The attributes of specificity and memory enable CD8(+) T cells to provide long-lasting protection against a variety of challenges. Although, the importance of CD8(+) T cells for protection against intracellular infections and transformation is well-established, the functional type; effector phenotypes (Tc1, Tc2, Tc17 and/or Tcreg) and/or memory (effector or central), of CD8(+) T cells most desirable for tumor immunity is not established. To determine the tumor efficacy of various effector types and/or memory CD8 T cells, it is imperative to better understand intrinsic and extrinsic factors that regulate CD8(+) T cell differentiation and use this information to generate and test distinct functional cell types in tumor models.

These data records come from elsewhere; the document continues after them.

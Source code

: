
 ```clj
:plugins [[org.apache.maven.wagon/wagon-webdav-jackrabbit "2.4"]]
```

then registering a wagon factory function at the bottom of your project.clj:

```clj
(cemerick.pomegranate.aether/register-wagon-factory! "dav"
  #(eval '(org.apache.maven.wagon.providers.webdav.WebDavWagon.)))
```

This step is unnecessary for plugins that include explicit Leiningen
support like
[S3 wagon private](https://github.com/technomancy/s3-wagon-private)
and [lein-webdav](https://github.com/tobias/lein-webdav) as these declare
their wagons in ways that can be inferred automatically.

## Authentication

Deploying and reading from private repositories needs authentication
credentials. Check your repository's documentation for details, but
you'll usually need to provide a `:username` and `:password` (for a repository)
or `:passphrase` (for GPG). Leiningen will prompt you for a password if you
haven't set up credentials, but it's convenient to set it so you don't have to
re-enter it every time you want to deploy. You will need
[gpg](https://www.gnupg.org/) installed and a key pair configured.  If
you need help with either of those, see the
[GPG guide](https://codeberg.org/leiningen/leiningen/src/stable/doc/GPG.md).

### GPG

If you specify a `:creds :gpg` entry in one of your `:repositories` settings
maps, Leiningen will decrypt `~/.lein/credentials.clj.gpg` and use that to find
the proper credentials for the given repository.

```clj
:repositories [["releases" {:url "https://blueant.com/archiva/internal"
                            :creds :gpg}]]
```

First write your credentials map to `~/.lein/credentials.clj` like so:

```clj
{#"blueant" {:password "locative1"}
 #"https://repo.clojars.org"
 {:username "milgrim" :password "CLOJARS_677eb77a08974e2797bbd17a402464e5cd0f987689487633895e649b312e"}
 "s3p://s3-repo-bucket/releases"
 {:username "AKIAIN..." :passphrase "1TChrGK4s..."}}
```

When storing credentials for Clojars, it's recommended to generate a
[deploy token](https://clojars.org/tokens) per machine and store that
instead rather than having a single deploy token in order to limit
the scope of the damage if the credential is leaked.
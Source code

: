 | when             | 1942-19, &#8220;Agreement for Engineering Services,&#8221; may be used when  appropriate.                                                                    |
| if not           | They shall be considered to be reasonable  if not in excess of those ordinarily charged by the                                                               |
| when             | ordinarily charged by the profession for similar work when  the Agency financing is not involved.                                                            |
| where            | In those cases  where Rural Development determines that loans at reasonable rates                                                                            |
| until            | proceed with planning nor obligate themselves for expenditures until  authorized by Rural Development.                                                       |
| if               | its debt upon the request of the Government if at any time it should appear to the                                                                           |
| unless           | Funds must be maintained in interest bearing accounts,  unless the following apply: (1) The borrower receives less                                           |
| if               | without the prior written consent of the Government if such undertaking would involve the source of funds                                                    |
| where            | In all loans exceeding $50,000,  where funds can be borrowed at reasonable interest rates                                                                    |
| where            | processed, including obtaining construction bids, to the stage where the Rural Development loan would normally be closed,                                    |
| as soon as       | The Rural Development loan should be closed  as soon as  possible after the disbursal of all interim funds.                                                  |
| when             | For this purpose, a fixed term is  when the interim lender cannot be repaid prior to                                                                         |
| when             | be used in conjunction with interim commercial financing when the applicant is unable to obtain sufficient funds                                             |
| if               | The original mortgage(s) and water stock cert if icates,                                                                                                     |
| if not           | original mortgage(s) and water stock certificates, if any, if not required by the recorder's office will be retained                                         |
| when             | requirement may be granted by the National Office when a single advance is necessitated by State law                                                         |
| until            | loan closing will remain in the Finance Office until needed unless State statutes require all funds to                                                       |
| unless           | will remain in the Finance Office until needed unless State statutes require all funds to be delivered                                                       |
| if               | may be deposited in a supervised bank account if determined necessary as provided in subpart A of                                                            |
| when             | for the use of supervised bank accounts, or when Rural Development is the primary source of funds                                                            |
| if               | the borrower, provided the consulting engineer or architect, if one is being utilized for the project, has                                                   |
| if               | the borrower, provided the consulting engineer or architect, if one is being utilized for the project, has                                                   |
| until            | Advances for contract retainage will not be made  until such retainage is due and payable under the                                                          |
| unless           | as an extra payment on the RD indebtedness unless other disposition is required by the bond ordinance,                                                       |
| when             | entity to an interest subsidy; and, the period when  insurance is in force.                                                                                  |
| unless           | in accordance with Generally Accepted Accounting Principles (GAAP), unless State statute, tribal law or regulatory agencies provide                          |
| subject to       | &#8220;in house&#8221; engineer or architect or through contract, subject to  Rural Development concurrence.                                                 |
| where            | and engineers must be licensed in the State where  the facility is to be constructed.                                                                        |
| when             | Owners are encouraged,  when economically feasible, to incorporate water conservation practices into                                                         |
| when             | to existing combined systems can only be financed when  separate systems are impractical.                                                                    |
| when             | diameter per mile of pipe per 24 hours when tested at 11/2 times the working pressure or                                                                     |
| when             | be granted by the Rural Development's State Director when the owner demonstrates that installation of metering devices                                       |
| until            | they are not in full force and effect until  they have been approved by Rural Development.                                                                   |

The focus of our laboratory investigations is to identify the extrinsic factors such as antigen strength, co-stimulatory molecules, cytokines, and small molecule modifiers that regulate intrinsic programs for various effector and/or memory cell fate in antigen specific CD8 T cells. The use of this information to generate immunity in murine tumor models has facilitated development of new adoptive cell transfer (ACT) as well as immunization strategies for cancer treatment.

Fig. 1

Model for the role of mTOR in sensing extracellular signals and regulating gene programs for effector and memory differentiation of CD8⁺ T cells. Increasing dose of antigen along with inflammatory cytokines promotes heightened mTOR activity leads to sustained T-bet expression. Low dose antigen and/or IL-21, rapamycin induce low levels of mTOR activity leading to decreased mTOR phosphorylation and increased Eomes expression. CD8⁺ T cells expressing high levels of T-bet are dependent on IL-15 for their survival and become effector memory like cells, whereas cells expressing Eomes are intrinsically programmed for central memory-like cells which is IL-7 dependent.